Certains enfants échangent des regards. Les autres me regardent, tous se taisent. Je continue.

 

« Par exemple … »

 

Je commence à défaire mes chaussures, et je mets mes chaussettes sur mes mains pour ponctuer mon récit. Je leur raconte que lorsque j’étais petit, un soir mon père est venu dans ma chambre pour me dire de me coucher. J’ai donc arrêté l’activité que je faisais et je suis tout de suite allé me coucher, avec mes chaussettes aux pieds. C’est alors que mon père, voyant que je comptais dormir avec mes chaussettes, me raconta l’horrible histoire de la chaussette étranglante. Quelques élèves étouffent des rires dans la classe.
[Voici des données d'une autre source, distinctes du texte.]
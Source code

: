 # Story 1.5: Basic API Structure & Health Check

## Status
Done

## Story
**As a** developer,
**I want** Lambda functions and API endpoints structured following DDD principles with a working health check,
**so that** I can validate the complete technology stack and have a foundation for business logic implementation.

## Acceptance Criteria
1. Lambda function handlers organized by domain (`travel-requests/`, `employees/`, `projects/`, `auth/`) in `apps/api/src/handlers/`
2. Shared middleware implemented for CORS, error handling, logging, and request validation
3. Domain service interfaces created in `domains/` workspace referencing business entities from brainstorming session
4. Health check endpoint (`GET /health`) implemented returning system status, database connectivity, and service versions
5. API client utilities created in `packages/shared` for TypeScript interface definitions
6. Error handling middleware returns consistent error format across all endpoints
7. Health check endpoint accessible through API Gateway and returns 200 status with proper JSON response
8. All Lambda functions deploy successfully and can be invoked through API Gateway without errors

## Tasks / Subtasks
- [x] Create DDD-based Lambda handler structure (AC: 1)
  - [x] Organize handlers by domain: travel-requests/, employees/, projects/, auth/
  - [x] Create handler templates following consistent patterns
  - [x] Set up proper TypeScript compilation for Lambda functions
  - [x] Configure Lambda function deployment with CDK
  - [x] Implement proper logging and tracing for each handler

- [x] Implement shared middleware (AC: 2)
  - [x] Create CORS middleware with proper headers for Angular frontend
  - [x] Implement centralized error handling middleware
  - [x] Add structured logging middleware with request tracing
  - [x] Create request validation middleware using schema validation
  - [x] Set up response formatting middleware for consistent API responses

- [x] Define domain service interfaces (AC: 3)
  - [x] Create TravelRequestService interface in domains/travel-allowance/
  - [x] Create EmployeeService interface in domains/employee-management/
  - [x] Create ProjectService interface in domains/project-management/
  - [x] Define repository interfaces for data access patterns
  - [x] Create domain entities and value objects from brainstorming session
Pour captiver encore plus leur attention, je me mets debout sur la chaise de la maitresse. Les enfants mettent leurs mains devant leur bouches, à la fois étonnés et amusés par mon comportement.

 

« Ce soir-là, mon père m’a raconté que si je dormais avec mes chaussettes aux pieds, elles pouvaient étrangler mes pieds et les faire devenir tout violets ! »

 

Toute la classe éclate de rire. Je rêve où ils se moquent de moi ? Quand je vous dis que les enfants sont cruels !

 

« Hey mais faut pas se moquer comme ça voyons ! J’y ai cru toute mon enfance ! »

 

J’entends, sous cette cascade de rires, quelques enfants dire que je suis trop bête de croire à ça. Ahah, ils sont trop chou. Toujours debout sur la chaise de la maitresse, pieds nus, et les chaussettes aux mains, je rends mon discours plus sérieux :

 

« C’est pour ça qu’il ne faut pas toujours croire les adultes et qu’il faut réfléchir par soi-même. Je ne dis pas qu’il faut remettre en question tout ce qu’on vous dit, mais quand vous n’êtes pas d’accord avec quelqu’un, il faut savoir le dire poliment. »

 

Les enfants m’applaudissent et, du haut de ma chaise, je les saluts. Un enfant me dit bravo et un autre me dit que je suis le meilleur. Venant d’enfants, ça me fait me sentir fier. En guise de bouquet final, une élève dit à un autre qu’elle n’est pas d’accord avec lui mais qu’elle le respecte. Je crois que c’est pour ça que je veux travailler auprès d’enfants. C’est tellement touchant. Pris dans l’émotion, je ne remarque pas que la maitresse, Maude, ouvre la porte. C’est en voyant le regard des enfants attiré vers la porte que je me retourne et aperçois Maude. Debout sur sa chaise et les chaussettes aux mains, je réalise la situation et je deviens tout rouge.

 

« Heu … Ce n’est pas ce que vous croyez. »

 

Je me rechausse en vitesse sous les rires des enfants, puis je sors de la salle. En sortant, j’ai le temps d’entendre Julien dire à Maude :

 

« Je ne suis pas d’accord que tu arrives en retard maitresse, mais je te respecte. »

 

Je lâche un sourire dans le couloir. Les enfants et leur innocence, c’est adorable !


Pour Quentin.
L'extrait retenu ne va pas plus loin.